Nevertheless, at the time of his commentary on Rotha's text, Tsumura was completely unaware of this unexpected affinity with Grierson, and Rotha, at least in his chapters in Documentary Film, seemed to pay no critical attention to Grierson's philosophical argument about the real and the actual. Consequently, what Tsumura found in Rotha was not an intellectual bedfellow, but a “clichéd and dogmatic materialist” who shamelessly invaded the well‐maintained territory of art and fiction films (Tsumura 1940: 132). “But in the world of art,” Tsumura contends, “there is nothing more dangerous than seeing the world by applying an ideology called ‘materialist dialectic’ [yuibutsu benshōhō] … Needless to say, I do not trust the success of the application of such a man‐made calculator in the world of art, so I can never agree with Mr. Rotha” (Tsumura 1940: 143).
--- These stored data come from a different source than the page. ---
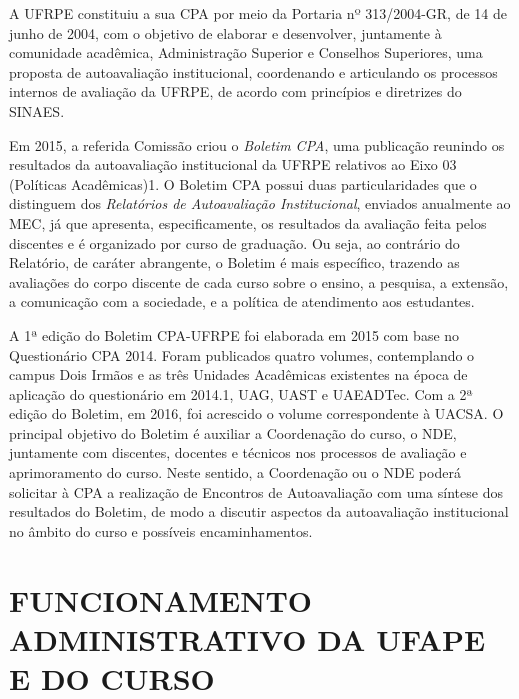 \documentclass[
	12pt,				%
	openright,			%
  oneside,     %
	a4paper,			%
	chapter=TITLE,		%
	english,			%
	french,				%
	spanish,			%
	brazil				%
	]{abntex2}
\begin{document}
A UFRPE constituiu a sua CPA por meio da Portaria nº 313/2004-GR, de 14 de junho de 2004, com o objetivo de elaborar e desenvolver, juntamente à comunidade acadêmica, Administração Superior e Conselhos Superiores, uma proposta de autoavaliação institucional, coordenando e articulando os processos internos de avaliação da UFRPE, de acordo com princípios e diretrizes do SINAES.

Em 2015, a referida Comissão criou o \textit{Boletim CPA}, uma publicação reunindo os resultados da autoavaliação institucional da UFRPE relativos ao Eixo 03 (Políticas Acadêmicas)1. O Boletim CPA possui duas particularidades que o distinguem dos \textit{Relatórios de Autoavaliação Institucional}, enviados anualmente ao MEC, já que apresenta, especificamente, os resultados da avaliação feita pelos discentes e é organizado por curso de graduação. Ou seja, ao contrário do Relatório, de caráter abrangente, o Boletim é mais específico, trazendo as avaliações do corpo discente de cada curso sobre o ensino, a pesquisa, a extensão, a comunicação com a sociedade, e a política de atendimento aos estudantes.

A 1ª edição do Boletim CPA-UFRPE foi elaborada em 2015 com base no Questionário CPA 2014. Foram publicados quatro volumes, contemplando o campus Dois Irmãos e as três Unidades Acadêmicas existentes na época de aplicação do questionário em 2014.1, UAG, UAST e UAEADTec. Com a 2ª edição do Boletim, em 2016, foi acrescido o volume correspondente à UACSA. O principal objetivo do Boletim é auxiliar a Coordenação do curso, o NDE, juntamente com discentes, docentes e técnicos nos processos de avaliação e aprimoramento do curso. Neste sentido, a Coordenação ou o NDE poderá solicitar à CPA a realização de Encontros de Autoavaliação com uma síntese dos resultados do Boletim, de modo a discutir aspectos da autoavaliação institucional no âmbito do curso e possíveis encaminhamentos.




%
%



\chapter{FUNCIONAMENTO ADMINISTRATIVO DA UFAPE E DO CURSO}
	
\end{document}
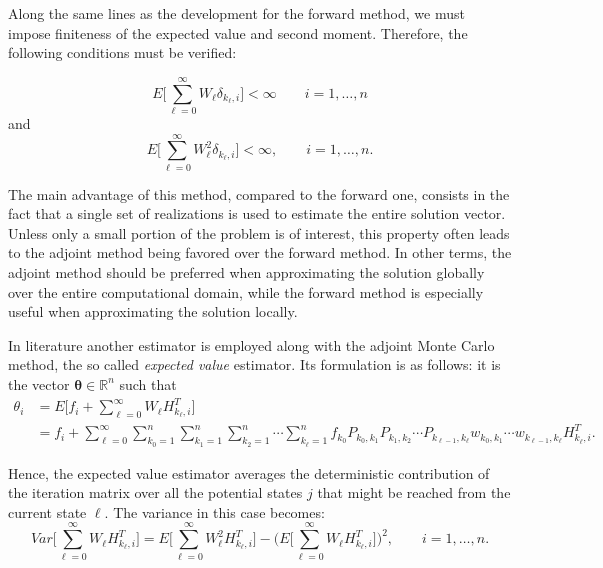 \documentclass[times]{nlaauth}
\begin{document}
Along the same lines as the development for the forward method, we must
impose finiteness of the expected value and second moment.
Therefore, the following
conditions must be verified:

\begin{equation}
 E\bigg[\sum_{\ell=0}^\infty W_{\ell}\delta_{k_{\ell},
i}\bigg]<\infty \qquad i=1,\ldots,n
\end{equation}
and
\begin{equation}
 E\bigg[\sum_{\ell=0}^\infty W_{\ell}^2
\delta_{k_{\ell},i}\bigg]<\infty, \qquad i=1,\ldots,n.
\end{equation}

The main advantage of this method, compared to the forward one, consists in the
fact that a single set of realizations is used to estimate the entire solution
vector.  Unless only a small portion of the problem is of interest, this
property often leads to the adjoint method being favored over the forward
method.
 In other terms, the adjoint method should be preferred when approximating
the solution globally over the entire computational domain, while the forward
method is especially useful when approximating the solution locally.

In literature another estimator is employed along with the adjoint Monte Carlo
method, the so called \textit{expected value} estimator. Its
formulation is as follows: it is the vector
$\boldsymbol{\theta}\in \mathbb{R}^n$ such that
\begin{equation}
\begin{array}{rl}
\theta_i & =E\bigg[f_i + \sum_{\ell=0}^\infty
W_{\ell}H_{k_{\ell}, i}^T\bigg]\\
&=f_i
+{\displaystyle \sum_{\ell=0}^{\infty}\sum_{k_0=1}^n\sum_{k_1=1}^n\sum_{k_2=1} ^n\cdots\sum_
{ k_ { \ell}=1}^n
f_{k_0}P_{k_0,k_1}P_{k_1,k_2}\cdots
P_{k_{\ell-1},k_{\ell}}w_{k_0,k_1}\cdots
w_{k_{\ell-1},k_{\ell}}H_{k_{\ell},i}^T.}
\label{adj_mean1}
\end{array}
\end{equation}

Hence, the expected value estimator averages
the deterministic contribution of the iteration matrix over all the potential
states $j$ that might be reached from the current state $\ell$. The variance
in this case becomes:
\begin{equation}
Var\bigg [\sum_{\ell=0}^\infty W_{\ell}
H_{k_{\ell},i}^T\bigg]=E\bigg[\sum_{\ell=0}^\infty W_{\ell}^2
{H_{k_{\ell},i}^T}\bigg ] - \bigg
(E\bigg[\sum_{\ell=0}^\infty
W_{\ell}
H_{k_{\ell},i}^T\bigg]\bigg )^2, \qquad i=1,\ldots,n
\label{adj_var1}.
\end{equation}
\end{document}
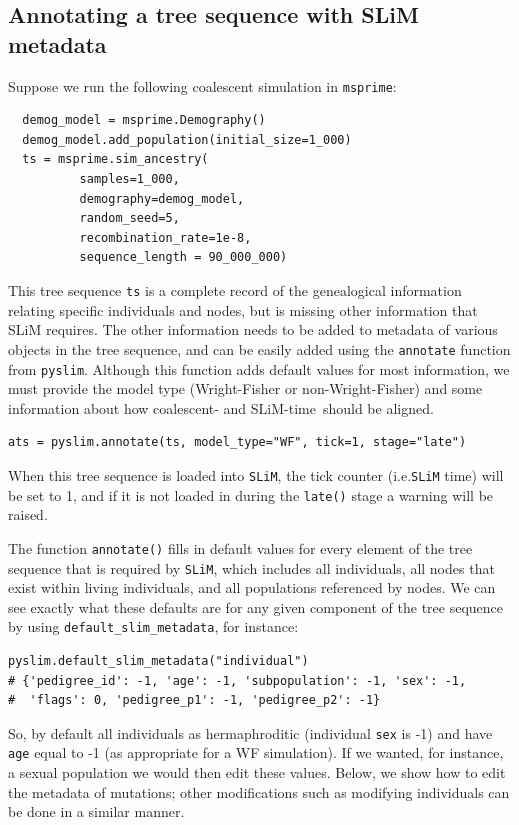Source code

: \documentclass[12pt]{article}
\newcommand{\msprime}[0]{\texttt{msprime}\xspace}
\newcommand{\slim}[0]{\texttt{SLiM}\xspace}
\newcommand{\pyslim}[0]{\texttt{pyslim}\xspace}
\newcommand*{\ie}{i.e.\xcomma}
\begin{document}
\subsection*{Annotating a tree sequence with SLiM metadata}

Suppose we run the following coalescent simulation in \msprime:
\begin{verbatim}
  demog_model = msprime.Demography()
  demog_model.add_population(initial_size=1_000)
  ts = msprime.sim_ancestry(
          samples=1_000,
          demography=demog_model,
          random_seed=5,
          recombination_rate=1e-8,
          sequence_length = 90_000_000)
\end{verbatim}
This tree sequence \verb|ts| is a complete record of the genealogical information relating specific individuals
and nodes, but is missing other information that  SLiM requires.
The other information needs to be added to metadata of various objects in the tree sequence,
and can be easily added using the \verb|annotate| function from \pyslim.
Although this function adds default values for most information,
we must provide the model type (Wright-Fisher or non-Wright-Fisher)
and some information about how coalescent- and SLiM-time\ should be aligned.
\begin{verbatim}
ats = pyslim.annotate(ts, model_type="WF", tick=1, stage="late")
\end{verbatim}
When this tree sequence is loaded into \slim, the tick counter (\ie \slim time)
will be set to 1, and if it is not loaded in during the \verb|late()| stage a warning will be raised.

The function \verb|annotate()| fills in default values for every element of the tree sequence that is required by \slim,
which includes all individuals, all nodes that exist within living individuals, and all
populations referenced by nodes. We can see exactly what these defaults
are for any given component of the tree sequence by using \verb|default_slim_metadata|,
for instance:
\begin{verbatim}
pyslim.default_slim_metadata("individual")
# {'pedigree_id': -1, 'age': -1, 'subpopulation': -1, 'sex': -1,
#  'flags': 0, 'pedigree_p1': -1, 'pedigree_p2': -1}
\end{verbatim}
So, by default all individuals as hermaphroditic (individual \verb|sex| is -1)
and have \verb|age| equal to -1 (as appropriate for a WF simulation).
If we wanted, for instance, a sexual population we would then edit these values.
Below, we show how to edit the metadata of mutations; other modifications such as modifying individuals
can be done in a similar manner.
\end{document}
Seen from Tsumura's blatantly anti‐Marxist perspective, Rotha's term dramatization means a shallow interpretation of actuality through its economic basis alone, and for that reason, Tsumura refuses to see any positive value in Rotha's documentary theory by concluding that “the world of documentary is nothing but the materialist world that has nothing to do with the human spirit” (emphasis in the original) (Tsumura 1940: 133). As his final words, Tsumura warns the reader that he is not totally dismissive of the potential of nonfiction films in general, but never forgets to stress that its healthy development must lie in the producer's proper understanding of its stylistic, thematic, and ontological difference from fiction film (Tsumura 1940: 149).